Now that you have your API saved in R you still need to authorize the API in your R session. Do so by running gio_auth().

# If necessary
# install.packages(c('rgeocodio','readxl','tidyverse'))

library(rgeocodio)
gio_auth(force = F)

A quick note, force makes you set a new geocodio API key for the current environment. In general you will want to run force=F. Lets try a regeocodio example. Say you want to get the coordinates of the White House. You could run:

rgeocodio::gio_geocode('1600 Pennsylvania Ave NW, Washington DC 20500')

Most of these variables are intuitive but I want to spend a few seconds on accuracy and accuracy type which we can learn more about here.

  1. Accuracy: because geocodio is interpolating the output will tell you how confident geocodio is in its estimation. Anything below 0.8 should be considered not accurate enough, but that is up to the user.

  2. Accuracy Type: interpolation uses the closest know geocodes. So if the closest geocodes are, for instance two ends of a street and you are trying to geocode a location somewhere on that street then the accuracy type will be “street.” In this case the accuracy type is “rooftop” which means the buildings on either side of the location were used to interpolate your query. Again, smartystreets has a good explanation of this.

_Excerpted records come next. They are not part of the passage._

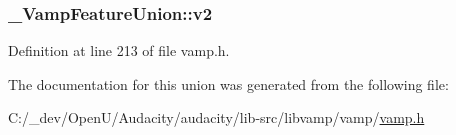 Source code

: \subsubsection[{\texorpdfstring{v2}{v2}}]{ \+\_\+\+Vamp\+Feature\+Union\+::v2}\hypertarget{union___vamp_feature_union_a87e508e37e02cce11c3c4ddf087a627a}{}\label{union___vamp_feature_union_a87e508e37e02cce11c3c4ddf087a627a}


Definition at line 213 of file vamp.\+h.



The documentation for this union was generated from the following file\+:\begin{DoxyCompactItemize}
\item 
C\+:/\+\_\+dev/\+Open\+U/\+Audacity/audacity/lib-\/src/libvamp/vamp/\hyperlink{vamp_8h}{vamp.\+h}\end{DoxyCompactItemize}
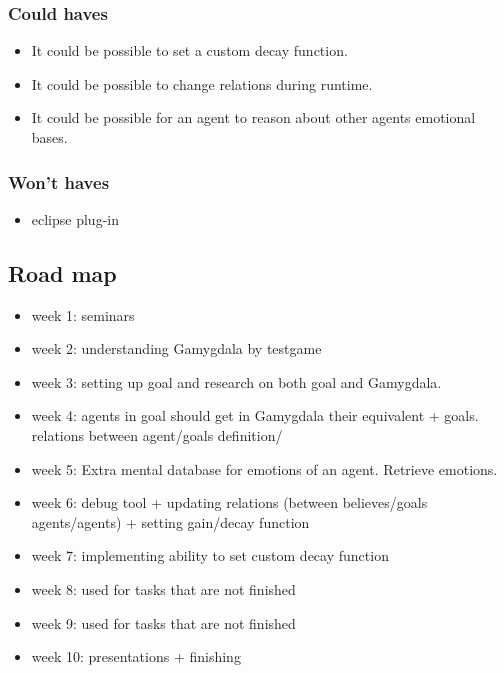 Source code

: \documentclass[]{article}
\begin{document}
\subsubsection*{Could haves}

\begin{itemize}
	\item It could be possible to set a custom decay function.
	\item It could be possible to change relations during runtime.
	
	\item It could be possible for an agent to reason about other agents emotional bases.
\end{itemize}

\subsubsection*{Won't haves}
\begin{itemize}
	\item eclipse plug-in
\end{itemize}

\subsection{Road map}
\begin{itemize}
	\item week 1: seminars
	\item week 2: understanding Gamygdala by testgame
	\item week 3: setting up goal and research on both goal and Gamygdala.
	\item week 4: agents in goal should get in Gamygdala their equivalent + goals. relations between agent/goals definition/
	\item week 5:  Extra mental database for emotions of an agent. Retrieve emotions.
	\item week 6: debug tool + updating relations (between believes/goals agents/agents) + setting gain/decay function
	\item week 7: implementing ability to set custom decay function
	\item week 8: used for tasks that are not finished
	\item week 9: used for tasks that are not finished
	\item week 10: presentations + finishing
	
\end{itemize}
\end{document}

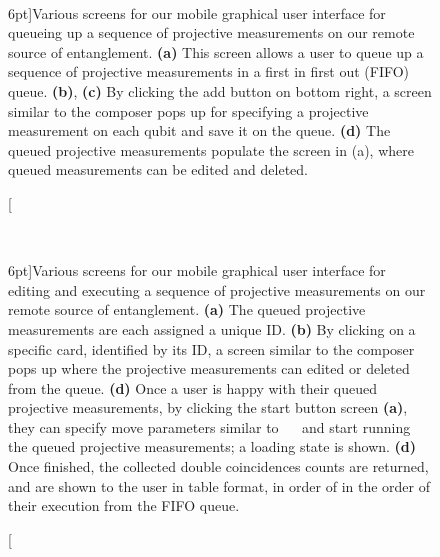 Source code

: \begin{figure}
	 \\
	\caption[Various screens for our mobile graphical user interface for queueing up a sequence of projective measurements on our remote source of entanglement.][6pt]{Various screens for our mobile graphical user interface for queueing up a sequence of projective measurements on our remote source of entanglement. \textbf{(a)} This screen allows a user to queue up a sequence of projective measurements in a first in first out (FIFO) queue. \textbf{(b)}, \textbf{(c)} By clicking the add button on bottom right, a screen similar to the composer pops up for specifying a projective measurement on each qubit and save it on the queue. \textbf{(d)} The queued projective measurements populate the screen in (a), where queued measurements can be edited and deleted.} 
\end{figure}


\begin{figure}
	 \\
	\caption[Various screens for our mobile graphical user interface for editing and executing a sequence of projective measurements on our remote source of entanglement.][6pt]{Various screens for our mobile graphical user interface for editing and executing a sequence of projective measurements on our remote source of entanglement. \textbf{(a)} The queued projective measurements are each assigned a unique ID. \textbf{(b)} By clicking on a specific card, identified by its ID, a screen similar to the composer pops up where the projective measurements can edited or deleted from the queue. \textbf{(d)} Once a user is happy with their queued projective measurements, by clicking the start button screen \textbf{(a)}, they can specify move parameters similar to~\protect{} ~\protect{} and start running the queued projective measurements; a loading state is shown. \textbf{(d)} Once finished, the collected double coincidences counts are returned, and are shown to the user in table format, in order of in the order of their execution from the FIFO queue.}
\end{figure}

What if we want to geocode a bunch of addresses at once? To geocode multiple addresses at once we will use gio_batch_geocode. The data that we enter will need to be a character vector of addresses.

library(readxl)
library(tidyverse)

addresses<- c('Yosemite National Park, California', '1600 Pennsylvania Ave NW, Washington DC 20500', '2975 Kincaide St Eugene, Oregon, 97405')

gio_batch_geocode(addresses)

You will notice that the output is a list with dataframes of the results embedded. There are a number of ways to extract the relevant data but one approach would be:

addresses<- c('Yosemite National Park, California', '1600 Pennsylvania Ave NW, Washington DC 20500', '2975 Kincaide St Eugene, Oregon, 97405')

extract_function<- function(addresses){

data<-gio_batch_geocode(addresses)
vector<- (1: length(addresses))

df_function<-function(vector){
  df<-data$response_results[vector]
  df<-df%>%as.data.frame()
}

geocode_data<-do.call(bind_rows, lapply(vector, df_function))
return(geocode_data)
}

extract_function(addresses)

Reverse geocoding uses gio_reverse and gio_batch_reverse.

For gio_reverse you submit a longitude-latitude pair:

gio_reverse(38.89767, -77.03655)

For gio_batch_reverse we will submit a vector of numeric entries ordered by c(longitude, latitude):

#make a dataset
data<-data.frame(
  lat = c(35.9746000, 32.8793700, 33.8337100, 35.4171240),
  lon = c(-77.9658000, -96.6303900, -117.8362320, -80.6784760)
)

gio_batch_reverse(data)

Notice that the output gives us multiple accuracy types.

What about geocoding the rest of the world, chico?

rgeocodio::gio_batch_geocode('523-303, 350 Mokdongdong-ro, Yangcheon-Gu, Seoul, South Korea 07987')

gasp Geocodio only works, from my understanding, in the United States and Canada. We would need to use a different service like Google’s geocoder to do the rest of the world.